Oran A. Hall | The seasons of life and their financial imperatives
There are several life phases through which we generally pass, and people passing through each stage tend to have similar experiences. Not everybody necessarily passes through all the stages, and not everybody is affected in the same way or responds in the same way to these experiences.
Our discussion will focus on the seasons of life, starting with early adulthood at about the time that the young adult leaves the family home. Some young adults leave to study, others leave just to establish independence at about the time when they begin to work, and others leave to start their own family.
The first season is flying solo when young adults go out on their own. At this stage, some are likely to have student-loan obligations and may be focused on acquiring assets of their own, perhaps using debt to do so.
Still not yet established in the working world, they are not likely to be earning a strong income, but there are exceptions. Proper money management is important at this stage, and saving and investing should be priorities.
The next stage for some is a serious life-changing experience: marriage. In this season, the focus shifts from one person to two – two debts, quite likely, two bank accounts, two emerging investment portfolios, two sets of goals, two outlooks on life, two family cultures, two budgets, two attitudes to money, two sets of values, just to mention some.
So the challenge is to merge these two’s into one as a new family unit is formed. What will the couple do jointly and what individually?
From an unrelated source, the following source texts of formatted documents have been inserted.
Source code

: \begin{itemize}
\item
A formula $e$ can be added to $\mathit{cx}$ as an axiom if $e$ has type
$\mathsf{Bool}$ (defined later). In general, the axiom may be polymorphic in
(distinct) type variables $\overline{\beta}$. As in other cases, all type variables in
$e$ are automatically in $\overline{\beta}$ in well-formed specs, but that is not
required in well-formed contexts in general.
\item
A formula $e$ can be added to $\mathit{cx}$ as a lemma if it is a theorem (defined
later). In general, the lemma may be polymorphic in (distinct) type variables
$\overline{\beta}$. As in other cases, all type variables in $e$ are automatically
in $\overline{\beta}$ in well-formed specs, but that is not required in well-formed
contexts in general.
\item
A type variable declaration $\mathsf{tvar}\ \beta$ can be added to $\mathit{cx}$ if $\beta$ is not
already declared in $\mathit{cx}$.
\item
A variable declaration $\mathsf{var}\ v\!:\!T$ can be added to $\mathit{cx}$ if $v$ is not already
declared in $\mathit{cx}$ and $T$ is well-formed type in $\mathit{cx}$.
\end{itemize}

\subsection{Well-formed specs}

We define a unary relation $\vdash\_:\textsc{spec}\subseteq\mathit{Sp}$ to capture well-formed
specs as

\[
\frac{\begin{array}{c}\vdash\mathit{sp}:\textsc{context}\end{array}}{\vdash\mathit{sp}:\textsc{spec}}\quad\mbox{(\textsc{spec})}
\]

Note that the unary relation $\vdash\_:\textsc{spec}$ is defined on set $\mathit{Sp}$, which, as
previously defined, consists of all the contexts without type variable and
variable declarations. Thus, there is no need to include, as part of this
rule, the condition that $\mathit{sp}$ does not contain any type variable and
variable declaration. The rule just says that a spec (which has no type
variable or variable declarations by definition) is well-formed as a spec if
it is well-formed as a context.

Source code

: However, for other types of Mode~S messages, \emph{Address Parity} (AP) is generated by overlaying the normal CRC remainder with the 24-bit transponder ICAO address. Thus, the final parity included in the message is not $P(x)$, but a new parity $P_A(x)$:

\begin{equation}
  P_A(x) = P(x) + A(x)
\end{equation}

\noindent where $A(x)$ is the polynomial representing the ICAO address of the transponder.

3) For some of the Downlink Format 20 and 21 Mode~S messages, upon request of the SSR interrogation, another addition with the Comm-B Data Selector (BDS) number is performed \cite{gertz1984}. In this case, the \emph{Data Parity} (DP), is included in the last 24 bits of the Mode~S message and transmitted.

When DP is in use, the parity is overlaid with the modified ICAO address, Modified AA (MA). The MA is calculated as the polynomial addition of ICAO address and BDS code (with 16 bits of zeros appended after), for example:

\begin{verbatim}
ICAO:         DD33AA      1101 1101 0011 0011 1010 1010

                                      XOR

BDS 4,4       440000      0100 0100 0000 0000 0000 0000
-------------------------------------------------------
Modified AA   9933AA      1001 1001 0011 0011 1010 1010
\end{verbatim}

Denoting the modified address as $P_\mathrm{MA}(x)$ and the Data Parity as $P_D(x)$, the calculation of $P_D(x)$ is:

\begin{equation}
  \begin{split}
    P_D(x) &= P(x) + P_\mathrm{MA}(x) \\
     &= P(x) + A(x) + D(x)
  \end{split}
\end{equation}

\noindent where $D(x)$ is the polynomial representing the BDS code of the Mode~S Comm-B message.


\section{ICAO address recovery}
Yet, they must accumulate for the future. This transition can be made easier if the parties discuss these matters and agree before getting married.
At some point for most couples, the focus shifts from two to more as they become parents. New expenses emerge to take care of the following: education of the children; childcare; life, health, and disability insurance to ensure the young dependents are not left exposed and unprotected. Some expenses increase – food, for example – and an emergency fund assumes greater importance. There must be savings, and there should be an estate plan.
And should there be a plan just in case, for whatever reason, one parent drops out of the picture? This can be quite a long season considering the time it takes for children to reach the point of flying solo.
The good part for parents is that they should be able to grow professionally and be better able to provide for their families, recognising at the same time that they could experience several job transitions, which can be quite upsetting but sometimes very rewarding. Up to this point, parents should still be accumulating resources, investing wisely and preparing for retirement.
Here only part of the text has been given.